Entretien avec Mr Chakib NOUIRA président de l'IACE, président du directoire de la BIAT, homme d'affaire et responsable patronal.
- "..Prenez le cas des entreprises entrées sous la loi 95 des entreprises en difficultés, vous remarquerez que leurs problème sont en très grande partie dus à la mauvaise gestion des promoteurs.."
- "..La loi de 1995 qui était, il y a quelques années une nécessité est maintenant devenue un problème. Il y a des gens qui ont en effet appris à l'utiliser et qui organisent leurs faillites !.."

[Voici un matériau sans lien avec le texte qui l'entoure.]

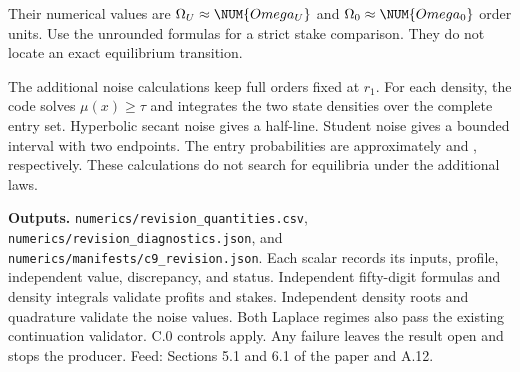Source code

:Their numerical values are \(\Omega_U\approx\NUM{Omega_U}\) and
\(\Omega_0\approx\NUM{Omega_0}\) order units. Use the unrounded formulas
for a strict stake comparison. They do not locate an exact equilibrium
transition.

The additional noise calculations keep full orders fixed at \(r_1\).
For each density, the code solves \(\mu(x)\ge\tau\) and integrates the
two state densities over the complete entry set. Hyperbolic secant noise
gives a half-line. Student noise gives a bounded interval with two
endpoints. The entry probabilities are approximately
 and , respectively.
These calculations do not search for equilibria under the additional
laws.

\textbf{Outputs.} \texttt{numerics/revision\_quantities.csv},
\texttt{numerics/revision\_diagnostics.json}, and
\texttt{numerics/manifests/c9\_revision.json}. Each scalar records its
inputs, profile, independent value, discrepancy, and status. Independent
fifty-digit formulas and density integrals validate profits and stakes.
Independent density roots and quadrature validate the noise values. Both
Laplace regimes also pass the existing continuation validator. C.0
controls apply. Any failure leaves the result open and stops the
producer. Feed: Sections 5.1 and 6.1 of the paper and A.12.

- "..Il y a du bon dans la loi de 1995 qui reste toujours valable et qui doit continuer à fonctionner. Il faut , cependant et aussi, se donner les moyens de sanctionner ceux qui organisent leurs insolvabilités.."
- "..Nous finançons encore, mal ou pas assez bien, tout ce qui est "nouvelles technologies" et innovation.."
Quelques 600 hommes d'affaires, chefs d'entreprises publiques et privées, jeunes entrepreneurs, banquiers, universitaires et responsables économiques de premier plan ont assisté cette année à la 17ème session des journées de l'entreprise, véritable événement économique incontournable qu'organise chaque fin d'année l'Institut Arabe des Chefs d'Entreprise (IACE) et conclave à ne pas rater du gotha de l'intelligentsia économique du pays qui s'y retrouve avec l'esprit du séminaire et la finalité du networking.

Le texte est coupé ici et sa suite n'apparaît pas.